> DATA EXTRACTS:
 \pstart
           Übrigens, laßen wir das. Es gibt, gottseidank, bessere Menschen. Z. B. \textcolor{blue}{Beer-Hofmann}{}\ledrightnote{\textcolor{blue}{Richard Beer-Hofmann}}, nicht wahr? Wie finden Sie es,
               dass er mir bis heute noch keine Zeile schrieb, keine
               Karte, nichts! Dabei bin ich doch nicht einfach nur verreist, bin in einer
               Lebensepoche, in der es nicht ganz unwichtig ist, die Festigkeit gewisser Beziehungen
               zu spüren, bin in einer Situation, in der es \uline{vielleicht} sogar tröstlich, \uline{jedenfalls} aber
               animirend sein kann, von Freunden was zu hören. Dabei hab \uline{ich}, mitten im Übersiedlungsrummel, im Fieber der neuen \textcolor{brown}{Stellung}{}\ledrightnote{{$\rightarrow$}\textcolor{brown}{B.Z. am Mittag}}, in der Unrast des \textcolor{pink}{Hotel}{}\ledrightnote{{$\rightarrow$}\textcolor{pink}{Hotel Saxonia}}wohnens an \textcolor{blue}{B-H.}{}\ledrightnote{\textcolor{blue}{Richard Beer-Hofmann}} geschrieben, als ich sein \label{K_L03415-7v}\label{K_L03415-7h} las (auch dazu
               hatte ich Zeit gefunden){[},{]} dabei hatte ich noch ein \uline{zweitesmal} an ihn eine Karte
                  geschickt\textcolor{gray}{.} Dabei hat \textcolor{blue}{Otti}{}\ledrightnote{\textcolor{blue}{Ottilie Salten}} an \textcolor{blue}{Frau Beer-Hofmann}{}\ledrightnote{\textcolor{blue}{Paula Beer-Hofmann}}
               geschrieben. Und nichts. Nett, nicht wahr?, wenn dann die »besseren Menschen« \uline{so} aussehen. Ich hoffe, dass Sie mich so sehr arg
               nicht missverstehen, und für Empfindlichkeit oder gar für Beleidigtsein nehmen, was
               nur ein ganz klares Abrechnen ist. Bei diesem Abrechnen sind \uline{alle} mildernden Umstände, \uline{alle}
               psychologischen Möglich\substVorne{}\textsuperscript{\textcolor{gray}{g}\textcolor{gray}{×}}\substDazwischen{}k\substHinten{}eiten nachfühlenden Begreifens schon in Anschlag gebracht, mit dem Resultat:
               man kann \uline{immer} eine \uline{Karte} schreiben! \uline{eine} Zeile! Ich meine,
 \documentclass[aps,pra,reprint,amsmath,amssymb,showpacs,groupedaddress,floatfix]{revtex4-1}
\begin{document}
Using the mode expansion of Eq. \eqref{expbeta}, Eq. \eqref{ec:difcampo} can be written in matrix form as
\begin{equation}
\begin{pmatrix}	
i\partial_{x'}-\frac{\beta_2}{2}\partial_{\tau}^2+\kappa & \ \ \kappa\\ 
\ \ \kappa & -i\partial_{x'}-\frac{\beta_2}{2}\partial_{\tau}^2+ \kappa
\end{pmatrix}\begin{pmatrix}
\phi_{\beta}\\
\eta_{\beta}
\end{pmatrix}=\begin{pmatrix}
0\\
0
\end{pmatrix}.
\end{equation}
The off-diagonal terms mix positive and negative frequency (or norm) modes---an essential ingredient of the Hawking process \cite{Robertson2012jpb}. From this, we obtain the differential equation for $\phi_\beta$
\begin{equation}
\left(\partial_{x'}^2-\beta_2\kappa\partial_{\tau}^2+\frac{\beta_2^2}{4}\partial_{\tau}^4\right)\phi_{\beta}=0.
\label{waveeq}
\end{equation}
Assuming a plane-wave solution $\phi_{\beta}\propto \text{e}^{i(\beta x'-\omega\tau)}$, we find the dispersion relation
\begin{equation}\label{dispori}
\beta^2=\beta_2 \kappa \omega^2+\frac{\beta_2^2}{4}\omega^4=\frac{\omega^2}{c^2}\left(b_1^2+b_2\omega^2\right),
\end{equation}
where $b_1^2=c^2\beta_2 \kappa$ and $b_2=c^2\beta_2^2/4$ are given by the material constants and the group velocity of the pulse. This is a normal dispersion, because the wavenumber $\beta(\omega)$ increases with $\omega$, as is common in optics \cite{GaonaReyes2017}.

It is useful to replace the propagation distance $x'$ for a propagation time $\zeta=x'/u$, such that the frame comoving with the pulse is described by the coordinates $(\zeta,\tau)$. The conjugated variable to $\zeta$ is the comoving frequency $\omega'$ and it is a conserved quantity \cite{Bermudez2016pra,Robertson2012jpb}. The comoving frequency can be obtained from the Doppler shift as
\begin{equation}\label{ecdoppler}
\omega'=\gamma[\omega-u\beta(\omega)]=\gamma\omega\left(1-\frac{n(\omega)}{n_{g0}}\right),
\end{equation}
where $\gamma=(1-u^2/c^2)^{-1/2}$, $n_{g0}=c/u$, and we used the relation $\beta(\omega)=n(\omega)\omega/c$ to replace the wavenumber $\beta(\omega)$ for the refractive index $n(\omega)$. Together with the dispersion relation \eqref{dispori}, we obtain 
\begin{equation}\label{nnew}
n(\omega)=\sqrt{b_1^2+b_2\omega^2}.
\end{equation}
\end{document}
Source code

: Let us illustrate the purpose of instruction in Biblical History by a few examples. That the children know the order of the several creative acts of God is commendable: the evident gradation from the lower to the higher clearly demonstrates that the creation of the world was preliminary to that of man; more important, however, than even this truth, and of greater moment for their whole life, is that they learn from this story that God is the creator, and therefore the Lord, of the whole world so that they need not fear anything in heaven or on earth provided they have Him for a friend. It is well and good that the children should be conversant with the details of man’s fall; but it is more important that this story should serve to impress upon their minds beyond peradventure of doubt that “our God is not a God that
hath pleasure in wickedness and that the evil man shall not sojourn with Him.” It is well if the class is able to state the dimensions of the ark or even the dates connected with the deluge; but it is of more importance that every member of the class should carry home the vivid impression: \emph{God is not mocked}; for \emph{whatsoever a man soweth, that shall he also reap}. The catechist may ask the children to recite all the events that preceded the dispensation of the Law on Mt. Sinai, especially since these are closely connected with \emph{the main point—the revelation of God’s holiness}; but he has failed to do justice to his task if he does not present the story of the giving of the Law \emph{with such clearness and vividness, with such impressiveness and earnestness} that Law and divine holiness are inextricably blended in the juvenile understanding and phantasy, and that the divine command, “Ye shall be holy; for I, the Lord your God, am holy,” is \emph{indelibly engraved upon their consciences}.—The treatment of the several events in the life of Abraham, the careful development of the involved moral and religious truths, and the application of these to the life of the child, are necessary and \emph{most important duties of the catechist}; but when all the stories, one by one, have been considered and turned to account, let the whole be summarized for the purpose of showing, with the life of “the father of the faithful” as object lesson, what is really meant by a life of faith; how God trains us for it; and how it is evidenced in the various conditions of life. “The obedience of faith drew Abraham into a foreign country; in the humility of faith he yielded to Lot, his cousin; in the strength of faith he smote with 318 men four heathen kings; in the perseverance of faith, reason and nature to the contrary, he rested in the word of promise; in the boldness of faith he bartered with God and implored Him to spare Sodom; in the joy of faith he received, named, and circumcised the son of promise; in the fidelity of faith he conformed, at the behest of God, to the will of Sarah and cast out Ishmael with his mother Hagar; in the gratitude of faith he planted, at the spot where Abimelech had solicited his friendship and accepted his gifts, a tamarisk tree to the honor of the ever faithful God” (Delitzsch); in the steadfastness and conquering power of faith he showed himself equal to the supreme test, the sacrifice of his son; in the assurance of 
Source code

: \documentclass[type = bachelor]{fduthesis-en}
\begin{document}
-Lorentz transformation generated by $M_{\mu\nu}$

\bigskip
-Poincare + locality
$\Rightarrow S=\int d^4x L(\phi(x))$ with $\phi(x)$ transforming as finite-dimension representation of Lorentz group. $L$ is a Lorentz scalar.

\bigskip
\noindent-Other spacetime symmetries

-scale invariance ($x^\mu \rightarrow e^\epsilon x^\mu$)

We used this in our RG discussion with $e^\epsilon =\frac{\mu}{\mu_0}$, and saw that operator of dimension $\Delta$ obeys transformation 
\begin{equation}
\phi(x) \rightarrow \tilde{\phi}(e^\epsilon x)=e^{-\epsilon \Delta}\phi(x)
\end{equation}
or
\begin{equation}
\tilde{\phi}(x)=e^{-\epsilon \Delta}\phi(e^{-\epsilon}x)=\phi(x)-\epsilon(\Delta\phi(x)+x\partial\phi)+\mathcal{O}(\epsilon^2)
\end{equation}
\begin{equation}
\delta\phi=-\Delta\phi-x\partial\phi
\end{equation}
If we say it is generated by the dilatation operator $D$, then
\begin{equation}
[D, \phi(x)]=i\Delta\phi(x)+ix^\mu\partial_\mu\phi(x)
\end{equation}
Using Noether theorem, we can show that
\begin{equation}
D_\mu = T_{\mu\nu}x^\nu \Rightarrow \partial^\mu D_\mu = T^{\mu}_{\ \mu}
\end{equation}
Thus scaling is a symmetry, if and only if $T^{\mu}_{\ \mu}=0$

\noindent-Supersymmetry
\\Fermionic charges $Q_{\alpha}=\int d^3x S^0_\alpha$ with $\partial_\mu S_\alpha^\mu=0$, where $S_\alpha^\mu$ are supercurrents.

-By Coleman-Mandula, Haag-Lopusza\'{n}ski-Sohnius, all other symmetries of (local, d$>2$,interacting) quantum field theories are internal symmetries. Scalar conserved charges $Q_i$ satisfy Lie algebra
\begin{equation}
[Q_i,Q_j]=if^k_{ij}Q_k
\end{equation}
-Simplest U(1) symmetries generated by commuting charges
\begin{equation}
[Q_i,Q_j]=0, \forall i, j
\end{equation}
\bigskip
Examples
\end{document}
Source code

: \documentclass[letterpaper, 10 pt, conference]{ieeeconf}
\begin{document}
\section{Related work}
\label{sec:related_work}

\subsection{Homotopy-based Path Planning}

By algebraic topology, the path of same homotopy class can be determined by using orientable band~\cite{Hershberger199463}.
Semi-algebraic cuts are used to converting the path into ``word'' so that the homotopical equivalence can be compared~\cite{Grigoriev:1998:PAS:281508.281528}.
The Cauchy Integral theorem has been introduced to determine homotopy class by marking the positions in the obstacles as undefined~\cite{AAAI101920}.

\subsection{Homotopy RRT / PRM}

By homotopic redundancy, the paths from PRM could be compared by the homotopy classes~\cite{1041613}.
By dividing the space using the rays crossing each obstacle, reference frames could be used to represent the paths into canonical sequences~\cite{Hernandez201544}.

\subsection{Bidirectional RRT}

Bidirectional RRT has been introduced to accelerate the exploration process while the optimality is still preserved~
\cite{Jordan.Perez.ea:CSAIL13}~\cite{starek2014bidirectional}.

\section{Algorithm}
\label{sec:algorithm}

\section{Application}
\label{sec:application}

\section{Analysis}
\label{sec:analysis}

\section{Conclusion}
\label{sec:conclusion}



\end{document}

> WHAT TO WORK ON:
Retype only the lines running from the top of the listing to the line that holds "zu spüren, bin", both ends included.

> TASK OUTPUT:
 \pstart
           Übrigens, laßen wir das. Es gibt, gottseidank, bessere Menschen. Z. B. \textcolor{blue}{Beer-Hofmann}{}\ledrightnote{\textcolor{blue}{Richard Beer-Hofmann}}, nicht wahr? Wie finden Sie es,
               dass er mir bis heute noch keine Zeile schrieb, keine
               Karte, nichts! Dabei bin ich doch nicht einfach nur verreist, bin in einer
               Lebensepoche, in der es nicht ganz unwichtig ist, die Festigkeit gewisser Beziehungen
               zu spüren, bin in einer Situation, in der es \uline{vielleicht} sogar tröstlich, \uline{jedenfalls} aber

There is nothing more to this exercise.